LONDON — Wrangler is going back to its roots to boost its image and sales in Europe.
The American jeans brand is focusing on its Western heritage to re-establish itself in the European market, from which it effectively pulled out in the mid-Eighties when its parent, VF Corp., underwent a financial restructuring. It moved back into Europe about four years ago through a network of distributors.
Now Wrangler is becoming even more serious about its potential abroad. An example of the jeans company’s renewed commitment to the European market was its decision in mid-1993 to establish a European headquarters in London and transfer one of its senior executives, Juan Munoz, from the U.S. to head its European merchandising and marketing.
It also has invested about $8 million on a European advertising campaign, including television, to raise awareness of the Wrangler brand.
The TV ad, which is now being shown in the U.K. and Germany, shows three men being put through the rigors of an American dude ranch by a woman. All four are in Wrangler jeans.
Barry Brennan, Wrangler’s European business development director, says the objective is to advertise on TV in a third European market — perhaps Italy — in 1994.

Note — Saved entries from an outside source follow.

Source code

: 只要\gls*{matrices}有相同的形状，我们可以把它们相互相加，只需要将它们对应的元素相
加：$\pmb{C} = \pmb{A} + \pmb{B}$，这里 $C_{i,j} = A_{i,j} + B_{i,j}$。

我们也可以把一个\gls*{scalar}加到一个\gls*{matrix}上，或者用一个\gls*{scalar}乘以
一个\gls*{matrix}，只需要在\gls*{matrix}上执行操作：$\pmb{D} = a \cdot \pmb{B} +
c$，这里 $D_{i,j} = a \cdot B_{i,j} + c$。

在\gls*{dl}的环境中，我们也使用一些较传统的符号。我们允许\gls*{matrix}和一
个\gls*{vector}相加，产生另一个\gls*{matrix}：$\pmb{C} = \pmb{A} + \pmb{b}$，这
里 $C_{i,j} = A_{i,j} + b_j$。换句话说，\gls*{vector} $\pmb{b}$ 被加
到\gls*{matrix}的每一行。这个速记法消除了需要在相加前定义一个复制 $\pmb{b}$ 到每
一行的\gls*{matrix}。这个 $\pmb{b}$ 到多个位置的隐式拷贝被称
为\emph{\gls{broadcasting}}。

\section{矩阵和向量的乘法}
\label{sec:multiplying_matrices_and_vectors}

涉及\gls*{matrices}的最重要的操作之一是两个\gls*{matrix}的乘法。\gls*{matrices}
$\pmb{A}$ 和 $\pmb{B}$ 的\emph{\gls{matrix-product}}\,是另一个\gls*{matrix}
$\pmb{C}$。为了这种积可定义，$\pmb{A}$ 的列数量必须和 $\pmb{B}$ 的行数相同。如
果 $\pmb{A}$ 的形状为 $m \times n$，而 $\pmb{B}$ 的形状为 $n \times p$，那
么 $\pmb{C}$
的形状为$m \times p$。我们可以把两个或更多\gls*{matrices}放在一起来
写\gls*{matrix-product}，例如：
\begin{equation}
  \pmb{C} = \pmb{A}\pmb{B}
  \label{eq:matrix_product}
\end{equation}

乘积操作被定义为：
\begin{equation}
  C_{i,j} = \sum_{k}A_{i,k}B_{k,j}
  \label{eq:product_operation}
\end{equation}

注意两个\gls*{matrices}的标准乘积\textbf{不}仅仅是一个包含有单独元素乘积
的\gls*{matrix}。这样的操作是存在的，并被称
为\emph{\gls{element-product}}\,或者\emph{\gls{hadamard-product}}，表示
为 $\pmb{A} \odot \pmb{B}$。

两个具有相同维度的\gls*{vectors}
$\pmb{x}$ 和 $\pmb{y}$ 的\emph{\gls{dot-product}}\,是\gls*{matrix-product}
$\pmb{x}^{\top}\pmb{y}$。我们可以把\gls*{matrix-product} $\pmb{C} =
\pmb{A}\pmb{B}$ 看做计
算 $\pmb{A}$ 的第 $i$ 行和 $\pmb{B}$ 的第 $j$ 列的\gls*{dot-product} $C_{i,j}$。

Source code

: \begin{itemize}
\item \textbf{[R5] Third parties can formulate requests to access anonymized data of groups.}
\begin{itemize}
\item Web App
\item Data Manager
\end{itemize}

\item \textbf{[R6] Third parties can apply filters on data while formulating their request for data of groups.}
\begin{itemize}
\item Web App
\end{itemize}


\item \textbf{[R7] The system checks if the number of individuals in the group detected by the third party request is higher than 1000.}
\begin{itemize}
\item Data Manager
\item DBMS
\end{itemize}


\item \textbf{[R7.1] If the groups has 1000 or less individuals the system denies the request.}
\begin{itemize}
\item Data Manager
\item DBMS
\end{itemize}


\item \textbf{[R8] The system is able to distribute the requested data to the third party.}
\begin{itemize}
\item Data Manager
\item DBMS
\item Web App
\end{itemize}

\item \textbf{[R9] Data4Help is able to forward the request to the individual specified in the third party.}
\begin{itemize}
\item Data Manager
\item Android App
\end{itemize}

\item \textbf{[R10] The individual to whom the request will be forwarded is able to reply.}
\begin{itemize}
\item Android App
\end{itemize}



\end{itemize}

However, the main marketing spending will continue to be at the local level throughout Europe next year, and there are no plans to go on such pan-European channels as MTV or CNN, he said.
“It’s a question of trusting our local affiliates to build their businesses in a sustainable manner,” Brennan said.
Facing a massive task in overcoming Levi’s dominance of the European market, Munoz claims Wrangler has no intention of trying that.
Instead, the brand believes it and its sister company Lee can achieve strong double-digit growth in Europe by taking market share from the plethora of domestic jeans labels in each European country.
“The markets in Europe tend to be very fragmented, with a large number of brands,” Munoz said. “We believe we can grow at the expense of the national brands.”
The company’s largest European markets currently are the U.K., where it has a 7-8 percent share; Germany, where it’s number two, behind Levi’s; and Ireland, where it is the brand leader, with 18-20 percent of the market. It also is having some success pushing into Eastern Europe; Wrangler is the brand leader in the former East Germany, with a 7-8 percent share, compared with Levi’s 3 percent.
Neither executive would reveal Wrangler’s sales in Europe, which split about 80 percent men’s wear and 20 percent women’s wear. Both Munoz and Brennan think there is large potential in the women’s jeans market.
“We believe the latest advertising campaign will help in the women’s market because we are one of the few major jeans brands giving a strong, capable woman such prominence in its ads,” Brennan said.
Wrangler’s approach to the European market is two-pronged. The company distributes its Authentics collection to mass-market retailers across Europe, while its western line is reserved for more upmarket specialty and department stores.
“Our objective is to distribute our product through as many channels in Europe as possible, from mail order to mass merchants to specialty stores,” Munoz said.
Munoz is aware his main task in Europe is to listen to the locals. While Wrangler is playing on its U.S. history to build its European business, it sells nothing in Europe that hasn’t been adapted for local tastes. Almost all the jeans it sells in Europe are produced at its plant in Felkirk, Scotland, while tops are sourced from Greece, Portugal and Turkey.
“We believe our core jeans product can be marketed on a pan-European basis, but other areas such as tops will have to be regionalized,” Munoz says.
Even in jeans there has to be some recognition that tastes differ throughout Europe. For example, southern Europe prefers button-fly jeans, while northern Europe goes for zip styles.
“The concept of the classic five-pocket jean is worldwide, but it’s a question of styling,” Brennan noted. “What you wind up with is a line that places varying degrees of emphasis on different styles, depending on the marketplace.
“But we expect more internationalization to come to jeans, especially as there is more communication on a pan-European basis and as retailers spread across borders,” he said.